The general linear regression equation looks like this: Y = a0 + a1x1 + ... + axk. In this formula Y means the variable whose influence we are trying to study. In our case, this is the number of buyers. Meaning x are the various factors that affect the variable. Options a are the regression coefficients. That is, they determine the significance of a particular factor. Index k denotes the total number of these same factors.

Analysis results analysis

The results of the regression analysis are displayed in the form of a table in the place specified in the settings.

One of the main indicators is R-square. It indicates the quality of the model. In our case, this coefficient is 0.705 or about 70.5%. This is an acceptable level of quality.
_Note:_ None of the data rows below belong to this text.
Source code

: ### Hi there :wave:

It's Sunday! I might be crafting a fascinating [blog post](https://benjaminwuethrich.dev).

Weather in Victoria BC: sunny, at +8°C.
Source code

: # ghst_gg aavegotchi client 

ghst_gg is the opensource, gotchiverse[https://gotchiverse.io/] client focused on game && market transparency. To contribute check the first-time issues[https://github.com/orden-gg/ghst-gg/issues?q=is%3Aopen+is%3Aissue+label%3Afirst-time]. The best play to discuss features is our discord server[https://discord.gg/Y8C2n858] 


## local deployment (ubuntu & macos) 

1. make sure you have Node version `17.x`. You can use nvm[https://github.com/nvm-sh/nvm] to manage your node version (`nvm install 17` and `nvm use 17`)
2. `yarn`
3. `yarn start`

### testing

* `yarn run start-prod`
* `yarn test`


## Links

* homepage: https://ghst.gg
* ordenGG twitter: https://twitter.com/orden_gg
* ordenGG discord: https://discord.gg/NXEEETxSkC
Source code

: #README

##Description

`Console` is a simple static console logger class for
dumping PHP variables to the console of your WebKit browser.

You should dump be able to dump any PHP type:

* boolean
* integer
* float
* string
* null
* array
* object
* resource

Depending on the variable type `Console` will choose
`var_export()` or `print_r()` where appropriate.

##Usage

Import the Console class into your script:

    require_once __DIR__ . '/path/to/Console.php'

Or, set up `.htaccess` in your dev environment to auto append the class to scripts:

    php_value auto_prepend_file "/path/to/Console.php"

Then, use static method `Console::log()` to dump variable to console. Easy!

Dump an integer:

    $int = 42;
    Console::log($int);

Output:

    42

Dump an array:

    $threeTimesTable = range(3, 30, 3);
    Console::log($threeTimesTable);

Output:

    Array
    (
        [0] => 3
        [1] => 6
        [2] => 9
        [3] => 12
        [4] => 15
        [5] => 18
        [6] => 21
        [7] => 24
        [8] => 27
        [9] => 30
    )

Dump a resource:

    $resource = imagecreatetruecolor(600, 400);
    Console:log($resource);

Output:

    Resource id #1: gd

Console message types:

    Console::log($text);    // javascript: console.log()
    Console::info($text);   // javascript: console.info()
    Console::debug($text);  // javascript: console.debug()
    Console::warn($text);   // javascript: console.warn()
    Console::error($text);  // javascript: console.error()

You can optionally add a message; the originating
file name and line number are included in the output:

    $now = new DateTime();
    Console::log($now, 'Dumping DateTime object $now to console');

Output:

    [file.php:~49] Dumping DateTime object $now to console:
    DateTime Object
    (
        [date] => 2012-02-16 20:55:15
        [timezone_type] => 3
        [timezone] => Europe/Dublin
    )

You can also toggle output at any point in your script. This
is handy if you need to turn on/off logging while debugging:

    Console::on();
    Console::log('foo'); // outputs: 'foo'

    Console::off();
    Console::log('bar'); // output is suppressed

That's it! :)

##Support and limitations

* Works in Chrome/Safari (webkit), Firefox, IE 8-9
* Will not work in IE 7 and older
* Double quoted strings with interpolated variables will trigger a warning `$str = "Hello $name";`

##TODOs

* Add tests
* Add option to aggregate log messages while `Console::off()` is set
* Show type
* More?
A relationship less than 0.5 is bad.

Another important indicator is located in the cell at the intersection of the line "Y-intersection" and column "Coefficients". Here it is indicated what value Y will have, and in our case, this is the number of buyers, with all other factors equal to zero. In this table, this value is 58.04.

Value at the intersection of the graph "Variable X1" and "Coefficients" shows the level of dependence of Y on X. In our case, this is the level of dependence of the number of store customers on temperature. A coefficient of 1.31 is considered a fairly high indicator of influence.

As you can see, it is quite easy to create a regression analysis table using Microsoft Excel. But, only a trained person can work with the data obtained at the output, and understand their essence.